Tant que le monde continuera de se rétrécir et sa population d’augmenter, tant que l’humanité demeurera incapable de se prémunir contre les dissensions et les privations qui poussent les gens à quitter leur chez-eux, l’immigration pèsera au-dessus de nos têtes telle une épée de Damoclès. Le meilleur moyen de soutenir une approche plus humaine du problème, c’est de prêter attention à l’histoire de chaque individu.

Autrement dit, plus la polémique prend de l’ampleur, plus on oublie facilement qu’il est question de vies, de personnes, d’individus. Et si l’immigration touche à un certain nombre de thématiques de fond, il me semble, après toutes ces années, qu’en essence, une seule question importe vraiment : qui est mon voisin ? 

Libre à chacun d’inventer sa propre réponse.
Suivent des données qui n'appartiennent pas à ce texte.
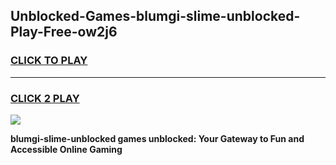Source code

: 
## Unblocked-Games-blumgi-slime-unblocked-Play-Free-ow2j6
<h3>
<a href="https://premium76.site?title=blumgi-slime-unblocked&ref=21A">CLICK TO PLAY</a></h3>
<hr>

<h3>
<a href="https://premium76.site?title=blumgi-slime-unblocked&ref=21A">CLICK 2 PLAY</a>
  
</h3>

<a href="https://premium76.site?title=blumgi-slime-unblocked&ref=21A"><img src="https://clearcache.store/games.png"></a>


**blumgi-slime-unblocked games unblocked: Your Gateway to Fun and Accessible Online Gaming**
Pour certains, mon voisin, c’est le type qui habite dans ma rue, dans mon bâtiment, dans mon village. Quelqu’un que je suis capable de reconnaître, même si je ne l’ai pas rencontré à proprement parler.

Mon voisin, je le vois comme quelqu’un avec qui discuter ou manger sur le pouce, avec qui partager un petit quelque chose.

Agir dans l’intérêt de la société, c’est faire quelque chose qui rendrait le monde meilleur si chacun d’entre nous faisait de même. J’ai l’intuition que le monde se porterait bien mieux si nous considérions davantage de gens comme nos voisins.